EXERCISE PROMPT: Starting at the first line of the entries below, restate each line exactly until you reach the line with "8.103454978280516 × 10^295 |", and print that one too. Leave the pictures out and stop there.

[Rendered images with source text]

┄┄┄┄┄┄

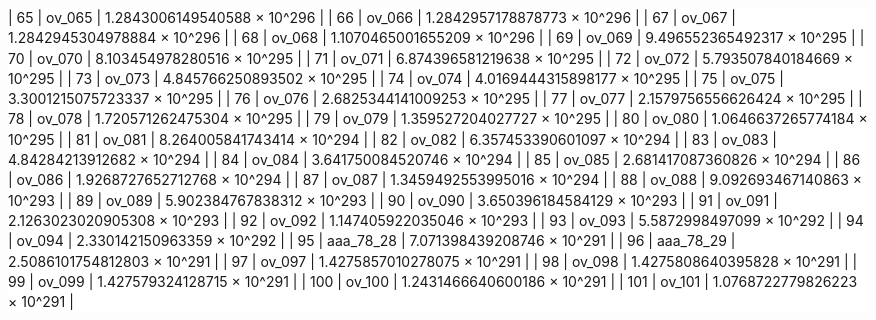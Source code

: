 | 65 | ov_065 | 1.2843006149540588 × 10^296 |
| 66 | ov_066 | 1.2842957178878773 × 10^296 |
| 67 | ov_067 | 1.2842945304978884 × 10^296 |
| 68 | ov_068 | 1.1070465001655209 × 10^296 |
| 69 | ov_069 | 9.496552365492317 × 10^295 |
| 70 | ov_070 | 8.103454978280516 × 10^295 |
| 71 | ov_071 | 6.874396581219638 × 10^295 |
| 72 | ov_072 | 5.793507840184669 × 10^295 |
| 73 | ov_073 | 4.845766250893502 × 10^295 |
| 74 | ov_074 | 4.0169444315898177 × 10^295 |
| 75 | ov_075 | 3.3001215075723337 × 10^295 |
| 76 | ov_076 | 2.6825344141009253 × 10^295 |
| 77 | ov_077 | 2.1579756556626424 × 10^295 |
| 78 | ov_078 | 1.720571262475304 × 10^295 |
| 79 | ov_079 | 1.359527204027727 × 10^295 |
| 80 | ov_080 | 1.0646637265774184 × 10^295 |
| 81 | ov_081 | 8.264005841743414 × 10^294 |
| 82 | ov_082 | 6.357453390601097 × 10^294 |
| 83 | ov_083 | 4.84284213912682 × 10^294 |
| 84 | ov_084 | 3.641750084520746 × 10^294 |
| 85 | ov_085 | 2.681417087360826 × 10^294 |
| 86 | ov_086 | 1.9268727652712768 × 10^294 |
| 87 | ov_087 | 1.3459492553995016 × 10^294 |
| 88 | ov_088 | 9.092693467140863 × 10^293 |
| 89 | ov_089 | 5.902384767838312 × 10^293 |
| 90 | ov_090 | 3.650396184584129 × 10^293 |
| 91 | ov_091 | 2.1263023020905308 × 10^293 |
| 92 | ov_092 | 1.147405922035046 × 10^293 |
| 93 | ov_093 | 5.5872998497099 × 10^292 |
| 94 | ov_094 | 2.330142150963359 × 10^292 |
| 95 | aaa_78_28 | 7.071398439208746 × 10^291 |
| 96 | aaa_78_29 | 2.5086101754812803 × 10^291 |
| 97 | ov_097 | 1.4275857010278075 × 10^291 |
| 98 | ov_098 | 1.4275808640395828 × 10^291 |
| 99 | ov_099 | 1.427579324128715 × 10^291 |
| 100 | ov_100 | 1.2431466640600186 × 10^291 |
| 101 | ov_101 | 1.0768722779826223 × 10^291 |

┄┄┄┄┄┄

OUTPUT OF THE TASK:
Source code

: | 65 | ov_065 | 1.2843006149540588 × 10^296 |
| 66 | ov_066 | 1.2842957178878773 × 10^296 |
| 67 | ov_067 | 1.2842945304978884 × 10^296 |
| 68 | ov_068 | 1.1070465001655209 × 10^296 |
| 69 | ov_069 | 9.496552365492317 × 10^295 |
| 70 | ov_070 | 8.103454978280516 × 10^295 |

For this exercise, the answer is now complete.